* **Data to use**
********************
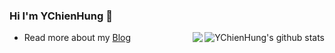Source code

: ### Hi I'm YChienHung 👋

<img align="right" src="https://github-readme-stats.vercel.app/api?username=YChienHung&show_icons=true&icon_color=0366d6&bg_color=ffffff&hide_title=true&hide=contribs,prs&include_all_commits=true&count_private=true" alt="YChienHung's github stats"/>

<img align="right" src="https://github-readme-stats.vercel.app/api/top-langs/?username=YChienHung&layout=compact"/>

- Read more about my [Blog](https://ychienhung.github.io/)
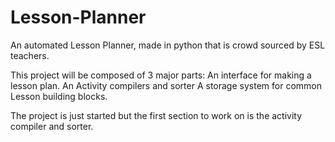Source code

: # Lesson-Planner
An automated Lesson Planner, made in python that is crowd sourced by ESL teachers.

This project will be composed of 3 major parts:
    An interface for making a lesson plan.
    An Activity compilers and sorter
    A storage system for common Lesson building blocks.
   
The project is just started but the first section to work on is the activity compiler and sorter.
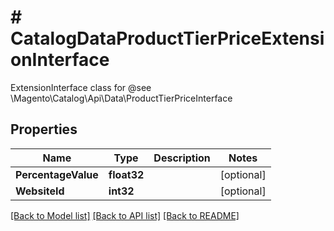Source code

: # # CatalogDataProductTierPriceExtensionInterface
ExtensionInterface class for @see \\Magento\\Catalog\\Api\\Data\\ProductTierPriceInterface

## Properties 


Name | Type | Description | Notes
------------ | ------------- | ------------- | -------------
**PercentageValue**| **float32** |   | [optional]
**WebsiteId**| **int32** |   | [optional]


[[Back to Model list]](../../README.md#models) [[Back to API list]](../../README.md#endpoints) [[Back to README]](../../README.md)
********************
* **Exercise requirements**
Write the material out again exactly as it appears, dropping the pictures.

* **Answer for the task**
Source code

: ### Hi I'm YChienHung 👋

<img align="right" src="https://github-readme-stats.vercel.app/api?username=YChienHung&show_icons=true&icon_color=0366d6&bg_color=ffffff&hide_title=true&hide=contribs,prs&include_all_commits=true&count_private=true" alt="YChienHung's github stats"/>

<img align="right" src="https://github-readme-stats.vercel.app/api/top-langs/?username=YChienHung&layout=compact"/>

- Read more about my [Blog](https://ychienhung.github.io/)
Source code

: # Lesson-Planner
An automated Lesson Planner, made in python that is crowd sourced by ESL teachers.

This project will be composed of 3 major parts:
    An interface for making a lesson plan.
    An Activity compilers and sorter
    A storage system for common Lesson building blocks.
   
The project is just started but the first section to work on is the activity compiler and sorter.
Source code

: # # CatalogDataProductTierPriceExtensionInterface
ExtensionInterface class for @see \\Magento\\Catalog\\Api\\Data\\ProductTierPriceInterface

## Properties 


Name | Type | Description | Notes
------------ | ------------- | ------------- | -------------
**PercentageValue**| **float32** |   | [optional]
**WebsiteId**| **int32** |   | [optional]


[[Back to Model list]](../../README.md#models) [[Back to API list]](../../README.md#endpoints) [[Back to README]](../../README.md)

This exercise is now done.